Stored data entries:
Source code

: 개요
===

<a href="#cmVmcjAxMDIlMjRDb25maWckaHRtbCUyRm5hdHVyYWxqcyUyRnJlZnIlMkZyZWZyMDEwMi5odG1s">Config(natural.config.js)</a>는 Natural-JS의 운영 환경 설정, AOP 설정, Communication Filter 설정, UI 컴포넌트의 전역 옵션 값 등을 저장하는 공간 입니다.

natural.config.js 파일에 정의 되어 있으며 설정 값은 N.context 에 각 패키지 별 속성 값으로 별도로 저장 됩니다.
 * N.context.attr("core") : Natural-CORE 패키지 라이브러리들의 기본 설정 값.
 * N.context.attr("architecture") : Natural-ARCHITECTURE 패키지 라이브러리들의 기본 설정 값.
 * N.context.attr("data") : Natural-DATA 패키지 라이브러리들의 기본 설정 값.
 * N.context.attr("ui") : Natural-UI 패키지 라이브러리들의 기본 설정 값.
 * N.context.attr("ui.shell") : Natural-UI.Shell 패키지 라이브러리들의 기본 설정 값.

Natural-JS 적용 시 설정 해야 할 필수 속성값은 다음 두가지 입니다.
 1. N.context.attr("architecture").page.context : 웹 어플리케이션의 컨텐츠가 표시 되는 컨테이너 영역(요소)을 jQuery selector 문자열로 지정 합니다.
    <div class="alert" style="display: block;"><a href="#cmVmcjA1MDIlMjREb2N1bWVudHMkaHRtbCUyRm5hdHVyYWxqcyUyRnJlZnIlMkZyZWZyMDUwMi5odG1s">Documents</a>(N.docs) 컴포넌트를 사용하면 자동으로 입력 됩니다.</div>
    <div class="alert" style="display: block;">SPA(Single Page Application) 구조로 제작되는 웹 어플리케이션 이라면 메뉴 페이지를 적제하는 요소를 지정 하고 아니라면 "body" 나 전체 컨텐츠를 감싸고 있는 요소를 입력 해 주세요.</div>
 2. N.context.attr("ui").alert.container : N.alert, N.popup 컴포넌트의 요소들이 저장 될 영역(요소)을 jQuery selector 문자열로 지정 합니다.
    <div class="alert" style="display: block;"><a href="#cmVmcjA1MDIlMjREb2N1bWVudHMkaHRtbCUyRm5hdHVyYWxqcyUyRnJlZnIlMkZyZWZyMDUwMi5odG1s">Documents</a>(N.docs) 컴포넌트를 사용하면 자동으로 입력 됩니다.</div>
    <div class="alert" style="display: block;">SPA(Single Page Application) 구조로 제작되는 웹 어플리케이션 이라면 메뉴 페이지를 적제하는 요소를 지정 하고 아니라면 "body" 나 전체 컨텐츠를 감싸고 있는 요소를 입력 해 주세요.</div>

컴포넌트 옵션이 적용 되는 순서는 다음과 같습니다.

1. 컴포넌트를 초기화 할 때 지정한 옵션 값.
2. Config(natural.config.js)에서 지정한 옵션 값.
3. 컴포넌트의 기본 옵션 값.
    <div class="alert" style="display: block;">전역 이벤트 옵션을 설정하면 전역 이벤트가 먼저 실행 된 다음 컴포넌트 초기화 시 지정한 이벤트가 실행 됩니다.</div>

WORK REQUIRED: An exact copy of every record is needed, so retype them all.

EXERCISE SOLUTION:
Source code

: 개요
===

<a href="#cmVmcjAxMDIlMjRDb25maWckaHRtbCUyRm5hdHVyYWxqcyUyRnJlZnIlMkZyZWZyMDEwMi5odG1s">Config(natural.config.js)</a>는 Natural-JS의 운영 환경 설정, AOP 설정, Communication Filter 설정, UI 컴포넌트의 전역 옵션 값 등을 저장하는 공간 입니다.

natural.config.js 파일에 정의 되어 있으며 설정 값은 N.context 에 각 패키지 별 속성 값으로 별도로 저장 됩니다.
 * N.context.attr("core") : Natural-CORE 패키지 라이브러리들의 기본 설정 값.
 * N.context.attr("architecture") : Natural-ARCHITECTURE 패키지 라이브러리들의 기본 설정 값.
 * N.context.attr("data") : Natural-DATA 패키지 라이브러리들의 기본 설정 값.
 * N.context.attr("ui") : Natural-UI 패키지 라이브러리들의 기본 설정 값.
 * N.context.attr("ui.shell") : Natural-UI.Shell 패키지 라이브러리들의 기본 설정 값.

Natural-JS 적용 시 설정 해야 할 필수 속성값은 다음 두가지 입니다.
 1. N.context.attr("architecture").page.context : 웹 어플리케이션의 컨텐츠가 표시 되는 컨테이너 영역(요소)을 jQuery selector 문자열로 지정 합니다.
    <div class="alert" style="display: block;"><a href="#cmVmcjA1MDIlMjREb2N1bWVudHMkaHRtbCUyRm5hdHVyYWxqcyUyRnJlZnIlMkZyZWZyMDUwMi5odG1s">Documents</a>(N.docs) 컴포넌트를 사용하면 자동으로 입력 됩니다.</div>
    <div class="alert" style="display: block;">SPA(Single Page Application) 구조로 제작되는 웹 어플리케이션 이라면 메뉴 페이지를 적제하는 요소를 지정 하고 아니라면 "body" 나 전체 컨텐츠를 감싸고 있는 요소를 입력 해 주세요.</div>
 2. N.context.attr("ui").alert.container : N.alert, N.popup 컴포넌트의 요소들이 저장 될 영역(요소)을 jQuery selector 문자열로 지정 합니다.
    <div class="alert" style="display: block;"><a href="#cmVmcjA1MDIlMjREb2N1bWVudHMkaHRtbCUyRm5hdHVyYWxqcyUyRnJlZnIlMkZyZWZyMDUwMi5odG1s">Documents</a>(N.docs) 컴포넌트를 사용하면 자동으로 입력 됩니다.</div>
    <div class="alert" style="display: block;">SPA(Single Page Application) 구조로 제작되는 웹 어플리케이션 이라면 메뉴 페이지를 적제하는 요소를 지정 하고 아니라면 "body" 나 전체 컨텐츠를 감싸고 있는 요소를 입력 해 주세요.</div>

컴포넌트 옵션이 적용 되는 순서는 다음과 같습니다.

1. 컴포넌트를 초기화 할 때 지정한 옵션 값.
2. Config(natural.config.js)에서 지정한 옵션 값.
3. 컴포넌트의 기본 옵션 값.
    <div class="alert" style="display: block;">전역 이벤트 옵션을 설정하면 전역 이벤트가 먼저 실행 된 다음 컴포넌트 초기화 시 지정한 이벤트가 실행 됩니다.</div>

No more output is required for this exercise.